Many will be forced to leave their homes, while the economically and politically powerful "mask" the problems or respond with indifference, the Pope said. The poor may get a passing mention at global economic conferences, Francis says, but their problems seem to be merely added to agendas as an afterthought. "Indeed, when all is said and done," the Pope said of the poor, "they frequently remain on the bottom of the pile."
"We need to reject a magical conception of the market, which would suggest that the problems can be solved simply by an increase in the profits of companies or individuals," he said. What's more, the Pope called the idea that the "invisible forces of the market" can adequately regulate the economy the "same kind of thinking" that leads to the "exploitation of children and abandonment of the elderly who no longer serve our interests."

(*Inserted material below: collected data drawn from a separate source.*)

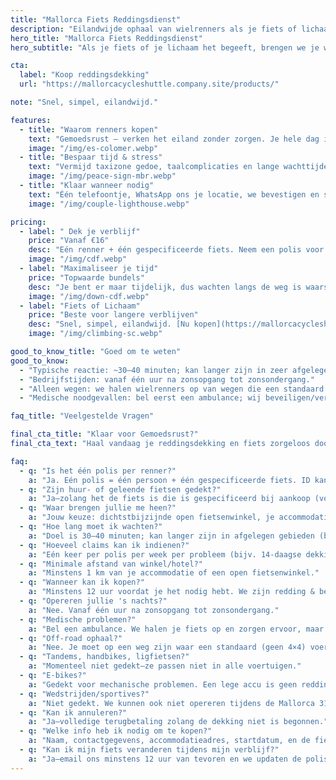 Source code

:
 ```yaml
---
title: "Mallorca Fiets Reddingsdienst"
description: "Eilandwijde ophaal van wielrenners als je fiets of lichaam het begeeft. Simpel. Snel. Betrouwbaar."
hero_title: "Mallorca Fiets Reddingsdienst"
hero_subtitle: "Als je fiets of je lichaam het begeeft, brengen we je waar je moet zijn."

cta:
  label: "Koop reddingsdekking"
  url: "https://mallorcacycleshuttle.company.site/products/"

note: "Snel, simpel, eilandwijd."

features:
  - title: "Waarom renners kopen"
    text: "Gemoedsrust – verken het eiland zonder zorgen. Je hele dag is niet verpest—ook die van je groep niet."
    image: "/img/es-colomer.webp"
  - title: "Bespaar tijd & stress"
    text: "Vermijd taxizone gedoe, taalcomplicaties en lange wachttijden langs de weg."
    image: "/img/peace-sign-mbr.webp"
  - title: "Klaar wanneer nodig"
    text: "Één telefoontje, WhatsApp ons je locatie, we bevestigen en sturen een voertuig-ETA."
    image: "/img/couple-lighthouse.webp"

pricing:
  - label: " Dek je verblijf"
    price: "Vanaf €16"
    desc: "Eén renner + één gespecificeerde fiets. Neem een polis voor jezelf en je rij-partners."
    image: "/img/cdf.webp"
  - label: "Maximaliseer je tijd"
    price: "Topwaarde bundels"
    desc: "Je bent er maar tijdelijk, dus wachten langs de weg is waarschijnlijk niet de beste manier om je dag door te brengen!"
    image: "/img/down-cdf.webp"
  - label: "Fiets of Lichaam"
    price: "Beste voor langere verblijven"
    desc: "Snel, simpel, eilandwijd. [Nu kopen](https://mallorcacycleshuttle.company.site/products/)"
    image: "/img/climbing-sc.webp"

good_to_know_title: "Goed om te weten"
good_to_know:
  - "Typische reactie: ~30–40 minuten; kan langer zijn in zeer afgelegen plekken zoals Port de Sa Calobra tijdens het lente-spitsuur."
  - "Bedrijfstijden: vanaf één uur na zonsopgang tot zonsondergang."
  - "Alleen wegen: we halen wielrenners op van wegen die een standaard (geen 4×4) voertuig kan bereiken."
  - "Medische noodgevallen: bel eerst een ambulance; wij beveiligen/vervoeren je fiets (fietsen passen niet in ambulances)."

faq_title: "Veelgestelde Vragen"

final_cta_title: "Klaar voor Gemoedsrust?"
final_cta_text: "Haal vandaag je reddingsdekking en fiets zorgeloos door Mallorca"

faq:
  - q: "Is het één polis per renner?"
    a: "Ja. Eén polis = één persoon + één gespecificeerde fiets. ID kan worden gevraagd om te voorkomen dat een groep iedereen probeert te dekken met één polis."
  - q: "Zijn huur- of geleende fietsen gedekt?"
    a: "Ja—zolang het de fiets is die is gespecificeerd bij aankoop (voorkomt groepsmisbruik)."
  - q: "Waar brengen jullie me heen?"
    a: "Jouw keuze: dichtstbijzijnde open fietsenwinkel, je accommodatie, of je verhuurbedrijf."
  - q: "Hoe lang moet ik wachten?"
    a: "Doel is 30–40 minuten; kan langer zijn in afgelegen gebieden (bijv. Port de Sa Calobra op zeer drukke dagen). We hebben voertuigen over het hele eiland en kunnen extra ondersteuning inroepen."
  - q: "Hoeveel claims kan ik indienen?"
    a: "Eén keer per polis per week per probleem (bijv. 14-daagse dekking omvat twee claims voor hetzelfde probleem). Verschillende problemen zijn niet gelimiteerd, maar misbruik kan resulteren in annulering en terugbetaling van het ongebruikte deel."
  - q: "Minimale afstand van winkel/hotel?"
    a: "Minstens 1 km van je accommodatie of een open fietsenwinkel."
  - q: "Wanneer kan ik kopen?"
    a: "Minstens 12 uur voordat je het nodig hebt. We zijn redding & berging, geen taxi."
  - q: "Opereren jullie 's nachts?"
    a: "Nee. Vanaf één uur na zonsopgang tot zonsondergang."
  - q: "Medische problemen?"
    a: "Bel een ambulance. We halen je fiets op en zorgen ervoor, maar we zijn geen medici."
  - q: "Off-road ophaal?"
    a: "Nee. Je moet op een weg zijn waar een standaard (geen 4×4) voertuig kan rijden."
  - q: "Tandems, handbikes, ligfietsen?"
    a: "Momenteel niet gedekt—ze passen niet in alle voertuigen."
  - q: "E-bikes?"
    a: "Gedekt voor mechanische problemen. Een lege accu is geen reddingsreden; beheer het opladen alsjeblieft—beschouw het als een leerervaring."
  - q: "Wedstrijden/sportives?"
    a: "Niet gedekt. We kunnen ook niet opereren tijdens de Mallorca 312 waar er wegafsluitingen zijn."
  - q: "Kan ik annuleren?"
    a: "Ja—volledige terugbetaling zolang de dekking niet is begonnen."
  - q: "Welke info heb ik nodig om te kopen?"
    a: "Naam, contactgegevens, accommodatieadres, startdatum, en de fietsdetails."
  - q: "Kan ik mijn fiets veranderen tijdens mijn verblijf?"
    a: "Ja—email ons minstens 12 uur van tevoren en we updaten de polis."
---
```

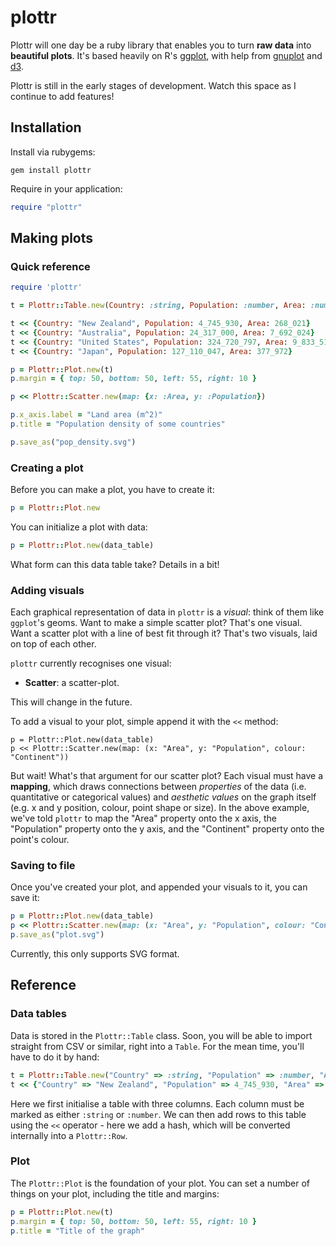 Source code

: # plottr

Plottr will one day be a ruby library that enables you to turn **raw data** into **beautiful plots**. It's based heavily on R's [ggplot](), with help from [gnuplot]() and [d3]().

Plottr is still in the early stages of development. Watch this space as I continue to add features!

## Installation

Install via rubygems:

```
gem install plottr
```

Require in your application:

```ruby
require "plottr"
```

## Making plots

### Quick reference

```ruby
require 'plottr'

t = Plottr::Table.new(Country: :string, Population: :number, Area: :num)

t << {Country: "New Zealand", Population: 4_745_930, Area: 268_021}
t << {Country: "Australia", Population: 24_317_000, Area: 7_692_024}
t << {Country: "United States", Population: 324_720_797, Area: 9_833_517}
t << {Country: "Japan", Population: 127_110_047, Area: 377_972}

p = Plottr::Plot.new(t)
p.margin = { top: 50, bottom: 50, left: 55, right: 10 }

p << Plottr::Scatter.new(map: {x: :Area, y: :Population})

p.x_axis.label = "Land area (m^2)"
p.title = "Population density of some countries"

p.save_as("pop_density.svg")
```

### Creating a plot

Before you can make a plot, you have to create it:

```ruby
p = Plottr::Plot.new
```

You can initialize a plot with data:

```ruby
p = Plottr::Plot.new(data_table)
```

What form can this data table take? Details in a bit!

### Adding visuals

Each graphical representation of data in `plottr` is a *visual*: think of them like `ggplot`'s geoms. Want to make a simple scatter plot? That's one visual. Want a scatter plot with a line of best fit through it? That's two visuals, laid on top of each other.

`plottr` currently recognises one visual:

* **Scatter**: a scatter-plot.

This will change in the future.

To add a visual to your plot, simple append it with the `<<` method:

```
p = Plottr::Plot.new(data_table)
p << Plottr::Scatter.new(map: (x: "Area", y: "Population", colour: "Continent"))
```

But wait! What's that argument for our scatter plot? Each visual must have a **mapping**, which draws connections between *properties* of the data (i.e. quantitative or categorical values) and *aesthetic values* on the graph itself (e.g. x and y position, colour, point shape or size). In the above example, we've told `plottr` to map the "Area" property onto the x axis, the "Population" property onto the y axis, and the "Continent" property onto the point's colour.

### Saving to file

Once you've created your plot, and appended your visuals to it, you can save it:

```ruby
p = Plottr::Plot.new(data_table)
p << Plottr::Scatter.new(map: (x: "Area", y: "Population", colour: "Continent"))
p.save_as("plot.svg")
```

Currently, this only supports SVG format.

## Reference

### Data tables

Data is stored in the  `Plottr::Table` class. Soon, you will be able to import straight from CSV or similar, right into a `Table`. For the mean time, you'll have to do it by hand:

```ruby
t = Plottr::Table.new("Country" => :string, "Population" => :number, "Area" => :number)
t << {"Country" => "New Zealand", "Population" => 4_745_930, "Area" => 268_021}
```

Here we first initialise a table with three columns. Each column must be marked as either `:string` or `:number`. We can then add rows to this table using the `<<` operator - here we add a hash, which will be converted internally into a `Plottr::Row`.

### Plot

The `Plottr::Plot` is the foundation of your plot. You can set a number of things on your plot, including the title and margins:

```ruby
p = Plottr::Plot.new(t)
p.margin = { top: 50, bottom: 50, left: 55, right: 10 }
p.title = "Title of the graph"
```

In one particularly searing section, Francis compared laissez faire economists to mobsters, drug lords, illegal organ harvesters and human traffickers. All are part of a "throwaway culture," the Pope argues, that treats human beings as just another commodity to exploit. The Pope's attack on the "myth of progress" is more surprising. But he connected his critique to a "worshipping of earthly powers," where humans have usurped the role of God, imposing our own laws and interests on reality with little thought to the long-term consequences.

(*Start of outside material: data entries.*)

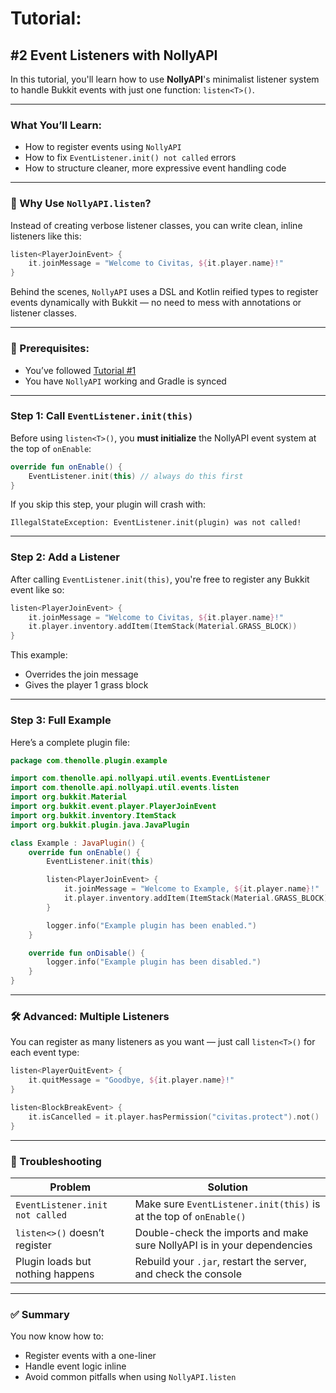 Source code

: # Tutorial:
## #2 Event Listeners with NollyAPI

In this tutorial, you'll learn how to use **NollyAPI**'s minimalist listener system to handle Bukkit events with just one function: `listen<T>()`.

---

### What You’ll Learn:
- How to register events using `NollyAPI`
- How to fix `EventListener.init() not called` errors
- How to structure cleaner, more expressive event handling code

---

### 🧠 Why Use `NollyAPI.listen`?

Instead of creating verbose listener classes, you can write clean, inline listeners like this:
```kt
listen<PlayerJoinEvent> {
    it.joinMessage = "Welcome to Civitas, ${it.player.name}!"
}
```

Behind the scenes, `NollyAPI` uses a DSL and Kotlin reified types to register events dynamically with Bukkit — no need to mess with annotations or listener classes.

---

### 🧰 Prerequisites:
- You’ve followed [Tutorial #1](./%231%20getting%20started.md)
- You have `NollyAPI` working and Gradle is synced

---

### Step 1: Call `EventListener.init(this)`

Before using `listen<T>()`, you **must initialize** the NollyAPI event system at the top of `onEnable`:
```kt
override fun onEnable() {
    EventListener.init(this) // always do this first
}
```

If you skip this step, your plugin will crash with:
```log
IllegalStateException: EventListener.init(plugin) was not called!
```

---

### Step 2: Add a Listener

After calling `EventListener.init(this)`, you're free to register any Bukkit event like so:
```kt
listen<PlayerJoinEvent> {
    it.joinMessage = "Welcome to Civitas, ${it.player.name}!"
    it.player.inventory.addItem(ItemStack(Material.GRASS_BLOCK))
}
```

This example:
- Overrides the join message
- Gives the player 1 grass block

---

### Step 3: Full Example

Here’s a complete plugin file:
```kt
package com.thenolle.plugin.example

import com.thenolle.api.nollyapi.util.events.EventListener
import com.thenolle.api.nollyapi.util.events.listen
import org.bukkit.Material
import org.bukkit.event.player.PlayerJoinEvent
import org.bukkit.inventory.ItemStack
import org.bukkit.plugin.java.JavaPlugin

class Example : JavaPlugin() {
    override fun onEnable() {
        EventListener.init(this)

        listen<PlayerJoinEvent> {
            it.joinMessage = "Welcome to Example, ${it.player.name}!"
            it.player.inventory.addItem(ItemStack(Material.GRASS_BLOCK))
        }

        logger.info("Example plugin has been enabled.")
    }

    override fun onDisable() {
        logger.info("Example plugin has been disabled.")
    }
}
```

---

### 🛠️ Advanced: Multiple Listeners

You can register as many listeners as you want — just call `listen<T>()` for each event type:
```kt
listen<PlayerQuitEvent> {
    it.quitMessage = "Goodbye, ${it.player.name}!"
}

listen<BlockBreakEvent> {
    it.isCancelled = it.player.hasPermission("civitas.protect").not()
}
```

---

### 🧯 Troubleshooting

| Problem                          | Solution                                                                |
| -------------------------------- | ----------------------------------------------------------------------- |
| `EventListener.init not called`  | Make sure `EventListener.init(this)` is at the top of `onEnable()`      |
| `listen<>()` doesn’t register    | Double-check the imports and make sure NollyAPI is in your dependencies |
| Plugin loads but nothing happens | Rebuild your `.jar`, restart the server, and check the console          |

---

### ✅ Summary

You now know how to:
- Register events with a one-liner
- Handle event logic inline
- Avoid common pitfalls when using `NollyAPI.listen`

Pope Francis has criticised capitalism as a system that sacrifices "human lives on the altar of money and profit." It was the second time during his trip to South America that Francis used a major speech to excoriate unbridled capitalism and champion the rights of the poor. In Paraguay, the Pope called on world youth to rise up against global capitalism. The address marked the end of Pope Francis' week-long pilgrimage to Latin America, during which he also assailed the prevailing economic system as the "dung of the devil," saying that the systemic "greed for money" is a "subtle dictatorship" that "condemns and enslaves men and women."
California Governor Jerry Brown met with the Pope on July 21 at a Vatican conference on climate change. He blasted climate change deniers, called them "troglodytes." Brown threw his weight behind Pope Francis’s encyclical in which the pope linked poverty to creeping climate change and urged action to alleviate both. He said he had no faith in Congress and urged Mayors to take action to cut greenhouse gas emissions. Brown and the other local leaders signed a declaration stating that ”human-induced climate change is a scientific reality, and its effective control is a moral imperative for humanity."

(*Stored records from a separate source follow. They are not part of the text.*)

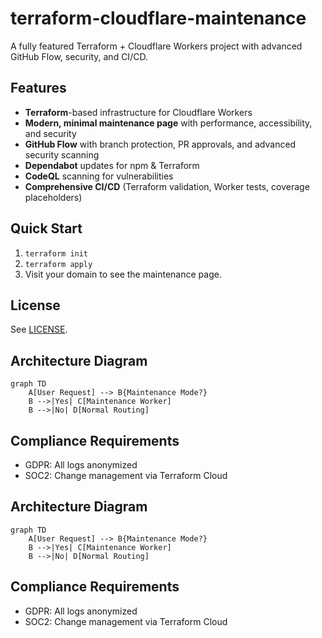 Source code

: # terraform-cloudflare-maintenance

A fully featured Terraform + Cloudflare Workers project with advanced GitHub Flow, security, and CI/CD.

## Features

- **Terraform**-based infrastructure for Cloudflare Workers
- **Modern, minimal maintenance page** with performance, accessibility, and security
- **GitHub Flow** with branch protection, PR approvals, and advanced security scanning
- **Dependabot** updates for npm & Terraform
- **CodeQL** scanning for vulnerabilities
- **Comprehensive CI/CD** (Terraform validation, Worker tests, coverage placeholders)

## Quick Start

1. `terraform init`
2. `terraform apply`
3. Visit your domain to see the maintenance page.

## License

See [LICENSE](LICENSE).
## Architecture Diagram
```mermaid
graph TD
    A[User Request] --> B{Maintenance Mode?}
    B -->|Yes| C[Maintenance Worker]
    B -->|No| D[Normal Routing]
```

## Compliance Requirements
-  GDPR: All logs anonymized
-  SOC2: Change management via Terraform Cloud

## Architecture Diagram

```mermaid
graph TD
    A[User Request] --> B{Maintenance Mode?}
    B -->|Yes| C[Maintenance Worker]
    B -->|No| D[Normal Routing]
```

## Compliance Requirements
-  GDPR: All logs anonymized
-  SOC2: Change management via Terraform Cloud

The Dalai Lama Speaks Out on Climate Change
The Dalai Lama has also added his voice to the need for taking action to combat climate change. On July 6, in a celebration of his 80th birthday, he joined prominent climate change scientists and activists in a panel discussion at UC Irvine's Bren Events Center on "The Effects of Climate Change and Taking Action to Resolve this Global Issue."
This is from the Buddhist Climate Project:
The Dalai Lama told US diplomats last year that the international community should focus on climate change rather than politics in Tibet because environmental problems were more urgent, secret American cables have revealed through Wikileaks.
The exiled Tibetan Buddhist spiritual leader told Timothy Roemer, the US ambassador to India, that the "political agenda should be sidelined for five to 10 years and the international community should shift its focus to climate change on the Tibetan plateau" during a meeting in Delhi last August.
"Melting glaciers, deforestation and increasingly polluted water from mining projects were problems that 'cannot wait', but the Tibetans could wait five to 10 years for a political solution," he was reported as saying.
Though the Dalai Lama has frequently raised environmental issues, he has never publicly suggested that political questions take second place, nor spoken of any timescale with such precision.
Roemer speculated, in his cable to Washington reporting the meeting, that "the Dalai Lama's message may signal a broader shift in strategy to reframe the Tibet issue as an environmental concern".
The Dalai Lama has endorsed Pope Francis' speaking out on climate change and said more religious leaders ought to do so.
Several Republican politicians have criticized the Pope for speaking out about environmental and economic issues, including Jeb Bush, Rick Santorum and James Inhofe. But at the Glastonbury panel on climate change, the Dalai Lama said Pope Francis was “very right,” and he appreciated him releasing the papal document. The Dalai Lama called on fellow religious leaders to “speak out about current affairs which affect the future of mankind.” He also called for increased pressure on governments around the world to stop burning fossil fuels, end deforestation and transition to renewable energy sources, reports The Guardian.
The Dalai Lama has also proclaimed himself a Marxist:
The Dalai Lama called himself a Marxist in an interview with the German newspaper Die Welt in 2009, asserting:
I still believe I am a Marxist monk. I don’t see a contradiction here either. In the Marxist theory the focus lies on the just allocation of wealth. From a moral perspective this is a correct claim. Capitalism, on the other hand, values the accruement of wealth – the allocation of it doesn’t matter here initially. In a worst case scenario the rich will keep getting richer while the poor keep getting poorer.
He reiterated his claim that he is a Marxist in 2015, stating, “As far as socioeconomic theory, I am Marxist … In capitalist countries, there is an increasing gap between the rich and poor. In Marxism, there is emphasis on equal distribution.”
Now that the Pope and the Dalai Lama have chimed in, it is time for other religious and moral leaders to do the same. In particular religious leaders should emphasize not only the need to stop extracting fossil fuels and speed up the conversion to renewables but also they need to condemn a political/economic system that produces great wealth for some and poverty and misery for most. Great minds must come up with alternatives to capitalism, systems that distribute the world's wealth in a much more equitable measure and at least do everything possible to alleviate the suffering of the majority of the world's population including the 50 million refugees who barely have a life worth living.